В одном рапорте он жалуется на «слабость и своеволие» учеников, говорит, что они опаздывают на работу, из мастерских часто убегают, а «во время увещевания плодят дерзостные речи». В субботу ученик Полянов «оказывал себя в безобразном образе с непристойными грубыми словами», чему внимал он, Кулибин, с «чувствительным прискорбием». Он просил Комиссию изыскать средства «к укрощению объявленных беспорядков».
Ученик Полянов, о котором упоминает Кулибин, приведен был однажды в Управу благочиния квартальным Васильевской части. По выражению документа того времени, Полянов был «взят в пьянстве и дран», а потом препровожден с описанием всех его приключений к Кулибину.
Для упрочения дисциплины Кулибин испрашивал отличившимся мастерам награды и прибавки жалованья, чтобы поощрить их к дальнейшей работе и в назидание остальным.
«Инструментального ученика Егора Карпова, — читаем мы в одном из постановлений Комиссии, — за отменную его перед прочими своими товарищами прилежность к делу и искусству, которое он особливо оказал в делании электрической машины, а при том и за хорошее поведение, как о том свидетельствовал механик Кулибин, произвести в подмастерья с прибавкою ему с первого числа мая месяца впредь к прежнему окладу по 18 рублей в год».
Ученики были поручены Кулибину в «полное надзирание» (раньше ими ведал академик Протасов). Кулибин сам подыскивал мастеров, подбирал учеников, которые сумели бы перенять его опыт, и изо всех сил старался при грошовых суммах, отпускаемых, на оборудование палат, и при низкой оплате труда свести, как говорят, концы с концами.
Несмотря на все трудности, он обеспечил академикам возможность научной работы в лабораториях и кабинетах.
Несправедливо представлять дело так, что до Кулибина тут не умели ничего делать, как это изображается многими биографами. Когда Кулибин в Нижнем Новгороде изготовлял первые оптические приборы, он являл образец типичного самоучки, начинающего все с начала. В это время в Академии все приборы уже умели делать.

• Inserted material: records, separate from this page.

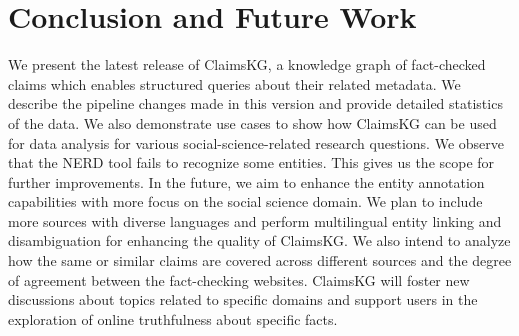 \documentclass[
]{ceurart}
\begin{document}
\section{Conclusion and Future Work}
\vspace{-2mm}
We present the latest release of ClaimsKG, a knowledge graph of fact-checked claims which enables structured queries about their related metadata. We describe the pipeline changes made in this version and provide detailed statistics of the data. We also demonstrate use cases to show how 
ClaimsKG can be used for data analysis for various social-science-related research questions. %
We observe that the NERD tool fails to recognize some entities. This gives us the scope for further improvements. In the future, we aim to enhance the entity annotation capabilities with more focus on the social science domain.
We plan to include more sources with diverse languages and perform multilingual entity linking and disambiguation for enhancing the quality of ClaimsKG. We also intend to analyze how the same or similar claims are covered across different sources and the degree of agreement between the fact-checking websites. ClaimsKG will foster new discussions about topics related to specific domains and support users in the exploration of online truthfulness about specific facts. 
\vspace{-6mm}

\end{document}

Не следует искать в истории чудес и не надо забывать, что в это время исследования ученых академиков опирались уже на эксперимент. Поэтому изготовлялись машины, приборы, термометры, барометры, пирометры, весы, телескопы, микроскопы, воздушные насосы. Сами мастера были вынуждены знакомиться с физикой. Поэтому в академических палатах, выросших из токарных мастерских Петра I, руководимых Нартовым[40], были уже крупные инструментальщики, как Кесарев, Беляевы, И. И. Калмыков, П. О. Голынин, Ф. Н. Тирюшин. Особенно следует отметить виртуозное мастерство отличного мастера Н. Г. Чижова, изготовлявшего много пирометров, мензул, солнечных часов, нивелиров, телескопов, астролябий. Здесь была механическая база, не то что в нижегородских мастерских. Ломоносов в свое время потрудился много над тем, чтобы мастерские стали надежной базой производства научных приборов и инструментов. Тогда уже в них изготовлялись микроскопы и телескопы всякого рода, по-русски их называли тогда «ночеглядами» и «подозрительными трубами».